The training set should be arranged as follows:
PATH_AUDIO_FILES
│
└───spkr1
│ └───...
│ │ seq_11.wav
│ │ seq_12.wav
│ │ ...
│
└───spkr2
└───...
│ seq_21.wav
│ seq_22.wav
The spkrN
information can then be used to sample sequences when training the model (within- or across- sampling)
If you want to discard non-speech segments from your training set, you can use:
- The voice type classifier if your dataset consists of long-form recordings
- However, a pretrained pyannote.audio voice activity detection model will likely return more accurate segments if your data is clean
Both return .rttm
files indicating where there is speech in each audio file.
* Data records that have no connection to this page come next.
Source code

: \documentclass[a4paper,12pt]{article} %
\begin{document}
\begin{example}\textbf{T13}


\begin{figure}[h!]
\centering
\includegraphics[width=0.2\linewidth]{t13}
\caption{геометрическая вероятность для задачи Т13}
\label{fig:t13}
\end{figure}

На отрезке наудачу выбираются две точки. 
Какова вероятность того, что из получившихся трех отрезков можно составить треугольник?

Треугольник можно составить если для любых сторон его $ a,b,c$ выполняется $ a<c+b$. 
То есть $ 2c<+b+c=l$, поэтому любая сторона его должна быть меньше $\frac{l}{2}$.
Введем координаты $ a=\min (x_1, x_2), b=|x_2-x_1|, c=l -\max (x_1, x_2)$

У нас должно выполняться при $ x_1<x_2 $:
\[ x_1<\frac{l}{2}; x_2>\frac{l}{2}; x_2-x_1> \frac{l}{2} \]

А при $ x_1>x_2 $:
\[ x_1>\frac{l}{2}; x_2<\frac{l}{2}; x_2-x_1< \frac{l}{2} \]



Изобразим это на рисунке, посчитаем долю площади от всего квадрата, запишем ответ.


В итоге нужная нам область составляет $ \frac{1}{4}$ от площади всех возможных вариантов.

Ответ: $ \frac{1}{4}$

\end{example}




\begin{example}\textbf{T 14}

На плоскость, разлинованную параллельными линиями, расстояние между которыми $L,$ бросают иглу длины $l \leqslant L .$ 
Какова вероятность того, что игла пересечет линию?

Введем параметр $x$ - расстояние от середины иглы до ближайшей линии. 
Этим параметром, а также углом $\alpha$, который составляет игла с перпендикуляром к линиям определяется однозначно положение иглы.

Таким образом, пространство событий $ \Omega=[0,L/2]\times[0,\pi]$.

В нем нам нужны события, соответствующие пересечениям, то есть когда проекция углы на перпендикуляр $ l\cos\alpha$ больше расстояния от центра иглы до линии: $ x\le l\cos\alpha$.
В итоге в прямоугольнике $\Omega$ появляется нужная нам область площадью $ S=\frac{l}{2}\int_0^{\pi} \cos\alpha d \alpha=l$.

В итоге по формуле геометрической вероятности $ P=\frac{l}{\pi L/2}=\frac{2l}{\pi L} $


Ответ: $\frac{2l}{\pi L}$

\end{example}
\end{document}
If you used the voice type classifier (as I did) you can run:
python data/extract_segments.py --audio_path /path/to/audio --rttm_path /path/to/rttm --output_path /path/to/output \
--durations [128] --sampling random --classes [MAL,FEM] --min_dur 1.5
This will create a training set of 128h of audio with segments produced by male and female speakers whose duration is at least 1.5s. Then, you can run:
python data/build_power_two_training.py --audio_path /path/to/speech/segments --output_path=/path/to/output \
--nb_packets=16 --duration=28800
This will create 16 training sets of 8 hours (28800 seconds), merged two by two to create 8 training sets of 16 hours, ... until a single training set of 128 hours is obtained.
If you want to discard noisy and/or reverberated segments from your training set, you can use Brouhaha.